• **WHAT THIS TASK INVOLVES**: Output, word for word, the span of lines that starts at the one containing "- Ensure you" and ends at the last line of the records.

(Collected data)
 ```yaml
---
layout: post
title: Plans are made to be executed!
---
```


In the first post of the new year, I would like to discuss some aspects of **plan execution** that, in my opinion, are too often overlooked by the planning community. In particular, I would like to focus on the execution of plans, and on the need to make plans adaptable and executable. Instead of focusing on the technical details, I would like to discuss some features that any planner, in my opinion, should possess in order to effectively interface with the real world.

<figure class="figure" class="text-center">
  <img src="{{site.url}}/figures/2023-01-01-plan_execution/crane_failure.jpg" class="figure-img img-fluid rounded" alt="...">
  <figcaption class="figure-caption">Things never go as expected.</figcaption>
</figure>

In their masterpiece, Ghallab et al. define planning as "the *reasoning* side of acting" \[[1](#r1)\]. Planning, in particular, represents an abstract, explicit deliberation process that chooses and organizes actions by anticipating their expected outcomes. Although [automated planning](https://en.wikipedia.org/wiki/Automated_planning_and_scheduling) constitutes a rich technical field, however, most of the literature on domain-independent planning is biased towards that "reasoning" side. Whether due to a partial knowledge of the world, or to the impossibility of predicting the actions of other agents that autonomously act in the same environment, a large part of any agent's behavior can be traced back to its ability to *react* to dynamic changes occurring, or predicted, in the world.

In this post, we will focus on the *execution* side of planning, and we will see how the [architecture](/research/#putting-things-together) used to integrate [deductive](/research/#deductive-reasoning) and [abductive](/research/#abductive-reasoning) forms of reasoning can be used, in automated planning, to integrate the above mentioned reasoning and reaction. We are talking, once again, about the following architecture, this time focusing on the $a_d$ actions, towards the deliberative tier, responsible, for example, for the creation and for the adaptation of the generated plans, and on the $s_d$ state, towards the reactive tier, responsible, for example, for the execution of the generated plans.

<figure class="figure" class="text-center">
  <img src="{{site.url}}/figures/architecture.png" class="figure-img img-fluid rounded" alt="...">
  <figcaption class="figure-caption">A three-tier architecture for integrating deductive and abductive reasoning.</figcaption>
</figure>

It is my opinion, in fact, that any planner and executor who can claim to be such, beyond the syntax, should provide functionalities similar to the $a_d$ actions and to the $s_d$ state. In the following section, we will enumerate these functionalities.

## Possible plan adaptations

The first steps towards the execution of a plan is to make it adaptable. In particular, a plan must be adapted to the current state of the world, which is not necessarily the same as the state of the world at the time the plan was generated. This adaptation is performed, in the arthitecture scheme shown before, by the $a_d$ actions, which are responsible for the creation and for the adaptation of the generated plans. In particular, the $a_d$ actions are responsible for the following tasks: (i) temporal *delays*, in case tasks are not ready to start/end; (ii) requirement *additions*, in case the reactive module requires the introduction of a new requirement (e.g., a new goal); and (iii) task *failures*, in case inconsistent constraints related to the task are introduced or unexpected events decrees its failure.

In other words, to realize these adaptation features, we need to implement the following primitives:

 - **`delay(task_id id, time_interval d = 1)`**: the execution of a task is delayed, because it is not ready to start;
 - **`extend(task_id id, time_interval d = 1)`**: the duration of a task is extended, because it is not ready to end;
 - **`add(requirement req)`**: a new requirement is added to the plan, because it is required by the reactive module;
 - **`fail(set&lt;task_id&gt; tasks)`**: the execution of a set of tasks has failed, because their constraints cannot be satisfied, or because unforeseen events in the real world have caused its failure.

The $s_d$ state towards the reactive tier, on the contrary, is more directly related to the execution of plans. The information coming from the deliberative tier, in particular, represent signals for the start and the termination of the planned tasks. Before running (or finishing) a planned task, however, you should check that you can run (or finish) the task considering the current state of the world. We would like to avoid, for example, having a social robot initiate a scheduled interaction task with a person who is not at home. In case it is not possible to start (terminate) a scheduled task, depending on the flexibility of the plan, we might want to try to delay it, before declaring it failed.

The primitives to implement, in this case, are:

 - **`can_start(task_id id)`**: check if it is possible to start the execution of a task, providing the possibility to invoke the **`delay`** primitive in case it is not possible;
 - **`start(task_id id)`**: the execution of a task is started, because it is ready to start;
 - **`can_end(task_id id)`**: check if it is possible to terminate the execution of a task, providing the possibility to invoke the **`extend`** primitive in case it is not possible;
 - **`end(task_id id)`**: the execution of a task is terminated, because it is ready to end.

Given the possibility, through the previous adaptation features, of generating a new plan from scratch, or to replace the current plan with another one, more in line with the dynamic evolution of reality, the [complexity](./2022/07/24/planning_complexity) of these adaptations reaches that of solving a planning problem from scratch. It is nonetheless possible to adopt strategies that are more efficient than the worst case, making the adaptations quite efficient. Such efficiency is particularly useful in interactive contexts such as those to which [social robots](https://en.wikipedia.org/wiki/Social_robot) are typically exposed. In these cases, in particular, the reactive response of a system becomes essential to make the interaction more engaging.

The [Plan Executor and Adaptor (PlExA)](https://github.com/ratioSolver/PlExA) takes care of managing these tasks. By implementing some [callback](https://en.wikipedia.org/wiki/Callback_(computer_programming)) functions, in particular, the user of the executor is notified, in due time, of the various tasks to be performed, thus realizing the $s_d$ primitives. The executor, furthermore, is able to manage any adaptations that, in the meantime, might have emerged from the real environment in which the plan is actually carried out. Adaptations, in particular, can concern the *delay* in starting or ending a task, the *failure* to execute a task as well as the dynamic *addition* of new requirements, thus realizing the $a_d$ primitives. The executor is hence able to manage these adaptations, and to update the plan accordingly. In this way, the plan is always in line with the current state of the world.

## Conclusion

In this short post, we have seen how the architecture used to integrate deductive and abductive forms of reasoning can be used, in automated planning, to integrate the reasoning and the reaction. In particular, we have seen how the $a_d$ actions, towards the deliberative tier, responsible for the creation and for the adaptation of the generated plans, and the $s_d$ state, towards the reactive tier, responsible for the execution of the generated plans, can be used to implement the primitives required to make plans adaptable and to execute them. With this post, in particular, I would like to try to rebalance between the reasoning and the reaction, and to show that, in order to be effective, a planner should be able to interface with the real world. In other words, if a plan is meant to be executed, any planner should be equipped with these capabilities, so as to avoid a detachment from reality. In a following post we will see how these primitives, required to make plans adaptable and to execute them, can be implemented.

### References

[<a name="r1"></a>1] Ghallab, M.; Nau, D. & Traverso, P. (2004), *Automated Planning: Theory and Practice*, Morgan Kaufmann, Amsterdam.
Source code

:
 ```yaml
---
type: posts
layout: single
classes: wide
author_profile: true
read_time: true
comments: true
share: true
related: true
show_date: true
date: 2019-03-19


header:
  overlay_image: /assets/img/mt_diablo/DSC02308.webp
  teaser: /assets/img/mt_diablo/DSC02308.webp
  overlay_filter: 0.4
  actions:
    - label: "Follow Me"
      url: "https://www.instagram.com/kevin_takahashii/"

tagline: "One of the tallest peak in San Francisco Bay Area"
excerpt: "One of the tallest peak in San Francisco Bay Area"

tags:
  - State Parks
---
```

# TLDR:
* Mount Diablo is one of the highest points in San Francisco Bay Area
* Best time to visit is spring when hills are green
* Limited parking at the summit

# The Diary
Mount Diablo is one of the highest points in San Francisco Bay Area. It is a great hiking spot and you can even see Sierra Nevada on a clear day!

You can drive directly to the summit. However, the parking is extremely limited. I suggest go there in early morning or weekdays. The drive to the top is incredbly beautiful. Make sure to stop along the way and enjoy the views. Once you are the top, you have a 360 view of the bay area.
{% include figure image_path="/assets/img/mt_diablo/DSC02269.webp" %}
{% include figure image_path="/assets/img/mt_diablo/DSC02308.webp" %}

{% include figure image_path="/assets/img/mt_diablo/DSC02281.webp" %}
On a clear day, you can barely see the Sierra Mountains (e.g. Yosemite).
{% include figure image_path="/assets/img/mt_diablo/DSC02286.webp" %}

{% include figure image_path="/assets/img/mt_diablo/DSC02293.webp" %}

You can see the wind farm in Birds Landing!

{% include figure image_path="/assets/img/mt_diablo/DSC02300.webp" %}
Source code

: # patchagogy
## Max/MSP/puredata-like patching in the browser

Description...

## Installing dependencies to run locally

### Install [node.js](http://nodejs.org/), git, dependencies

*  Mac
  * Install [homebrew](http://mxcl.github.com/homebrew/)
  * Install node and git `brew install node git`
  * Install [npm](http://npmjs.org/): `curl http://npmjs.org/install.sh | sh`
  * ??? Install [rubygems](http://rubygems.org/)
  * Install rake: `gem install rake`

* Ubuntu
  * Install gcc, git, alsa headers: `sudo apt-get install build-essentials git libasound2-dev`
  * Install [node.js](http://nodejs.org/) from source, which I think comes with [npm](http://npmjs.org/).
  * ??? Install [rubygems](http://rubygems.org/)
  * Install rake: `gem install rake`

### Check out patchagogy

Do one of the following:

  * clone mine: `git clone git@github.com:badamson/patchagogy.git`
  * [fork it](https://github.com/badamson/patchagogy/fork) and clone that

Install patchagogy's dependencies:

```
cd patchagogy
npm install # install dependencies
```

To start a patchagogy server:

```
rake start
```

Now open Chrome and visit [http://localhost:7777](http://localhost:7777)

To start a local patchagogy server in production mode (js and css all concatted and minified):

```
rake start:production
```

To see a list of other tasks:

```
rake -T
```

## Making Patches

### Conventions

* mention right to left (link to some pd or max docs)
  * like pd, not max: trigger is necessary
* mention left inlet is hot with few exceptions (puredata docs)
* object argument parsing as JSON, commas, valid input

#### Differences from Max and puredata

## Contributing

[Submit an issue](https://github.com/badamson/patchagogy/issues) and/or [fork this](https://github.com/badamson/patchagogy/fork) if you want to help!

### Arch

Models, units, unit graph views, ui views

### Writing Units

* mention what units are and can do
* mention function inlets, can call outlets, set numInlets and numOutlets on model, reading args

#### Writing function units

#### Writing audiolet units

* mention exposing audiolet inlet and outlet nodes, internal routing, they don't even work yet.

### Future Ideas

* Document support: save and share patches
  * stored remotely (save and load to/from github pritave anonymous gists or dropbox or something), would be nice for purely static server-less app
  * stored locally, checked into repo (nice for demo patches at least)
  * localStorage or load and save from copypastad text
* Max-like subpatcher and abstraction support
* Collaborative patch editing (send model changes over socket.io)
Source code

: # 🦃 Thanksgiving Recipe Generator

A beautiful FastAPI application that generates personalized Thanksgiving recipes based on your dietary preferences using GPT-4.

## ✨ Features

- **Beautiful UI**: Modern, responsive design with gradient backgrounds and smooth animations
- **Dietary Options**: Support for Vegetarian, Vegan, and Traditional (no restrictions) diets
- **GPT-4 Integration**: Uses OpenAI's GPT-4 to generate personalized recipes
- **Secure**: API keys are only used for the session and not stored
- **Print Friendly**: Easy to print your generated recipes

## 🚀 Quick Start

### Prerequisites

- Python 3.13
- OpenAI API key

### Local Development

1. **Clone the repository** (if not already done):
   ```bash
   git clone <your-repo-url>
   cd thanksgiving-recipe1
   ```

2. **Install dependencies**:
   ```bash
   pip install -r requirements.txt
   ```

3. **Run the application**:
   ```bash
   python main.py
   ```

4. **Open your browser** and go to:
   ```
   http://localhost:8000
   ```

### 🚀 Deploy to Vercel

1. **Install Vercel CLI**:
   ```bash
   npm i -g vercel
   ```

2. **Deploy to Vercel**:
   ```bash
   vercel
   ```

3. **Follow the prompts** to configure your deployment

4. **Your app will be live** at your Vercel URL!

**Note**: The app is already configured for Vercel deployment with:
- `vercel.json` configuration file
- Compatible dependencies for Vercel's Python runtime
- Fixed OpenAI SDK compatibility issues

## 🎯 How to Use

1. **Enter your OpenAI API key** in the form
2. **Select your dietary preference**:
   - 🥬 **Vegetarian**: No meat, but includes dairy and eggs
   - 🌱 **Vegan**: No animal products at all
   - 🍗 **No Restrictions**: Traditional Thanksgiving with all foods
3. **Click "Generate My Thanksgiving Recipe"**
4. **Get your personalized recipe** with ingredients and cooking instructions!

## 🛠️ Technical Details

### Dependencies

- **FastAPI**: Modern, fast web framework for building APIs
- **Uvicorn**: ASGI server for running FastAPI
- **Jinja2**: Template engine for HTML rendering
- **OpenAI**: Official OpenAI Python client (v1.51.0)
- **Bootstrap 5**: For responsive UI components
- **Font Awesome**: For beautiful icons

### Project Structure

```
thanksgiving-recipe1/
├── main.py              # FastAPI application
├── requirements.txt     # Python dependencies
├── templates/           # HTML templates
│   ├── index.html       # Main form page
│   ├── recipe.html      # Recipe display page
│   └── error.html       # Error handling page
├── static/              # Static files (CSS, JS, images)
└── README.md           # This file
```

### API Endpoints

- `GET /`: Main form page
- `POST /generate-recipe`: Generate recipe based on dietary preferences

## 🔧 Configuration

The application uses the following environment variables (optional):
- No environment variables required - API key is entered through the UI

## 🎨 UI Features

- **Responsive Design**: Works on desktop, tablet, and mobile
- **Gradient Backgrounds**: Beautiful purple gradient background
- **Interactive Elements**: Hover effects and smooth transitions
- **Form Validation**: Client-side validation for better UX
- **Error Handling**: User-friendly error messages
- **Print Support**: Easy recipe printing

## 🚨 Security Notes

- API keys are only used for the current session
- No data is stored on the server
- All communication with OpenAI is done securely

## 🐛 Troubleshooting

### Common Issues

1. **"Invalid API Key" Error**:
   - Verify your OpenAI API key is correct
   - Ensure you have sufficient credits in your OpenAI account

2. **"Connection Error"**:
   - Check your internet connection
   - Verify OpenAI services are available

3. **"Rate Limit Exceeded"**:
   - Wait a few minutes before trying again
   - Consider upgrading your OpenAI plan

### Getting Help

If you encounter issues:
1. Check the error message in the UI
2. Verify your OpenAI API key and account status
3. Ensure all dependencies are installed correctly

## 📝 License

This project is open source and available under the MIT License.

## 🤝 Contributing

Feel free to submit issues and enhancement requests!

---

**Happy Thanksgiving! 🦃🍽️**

• **OUTPUT**:
   - Ensure you have sufficient credits in your OpenAI account

2. **"Connection Error"**:
   - Check your internet connection
   - Verify OpenAI services are available

3. **"Rate Limit Exceeded"**:
   - Wait a few minutes before trying again
   - Consider upgrading your OpenAI plan

### Getting Help

If you encounter issues:
1. Check the error message in the UI
2. Verify your OpenAI API key and account status
3. Ensure all dependencies are installed correctly

## 📝 License

This project is open source and available under the MIT License.

## 🤝 Contributing

Feel free to submit issues and enhancement requests!

---

**Happy Thanksgiving! 🦃🍽️**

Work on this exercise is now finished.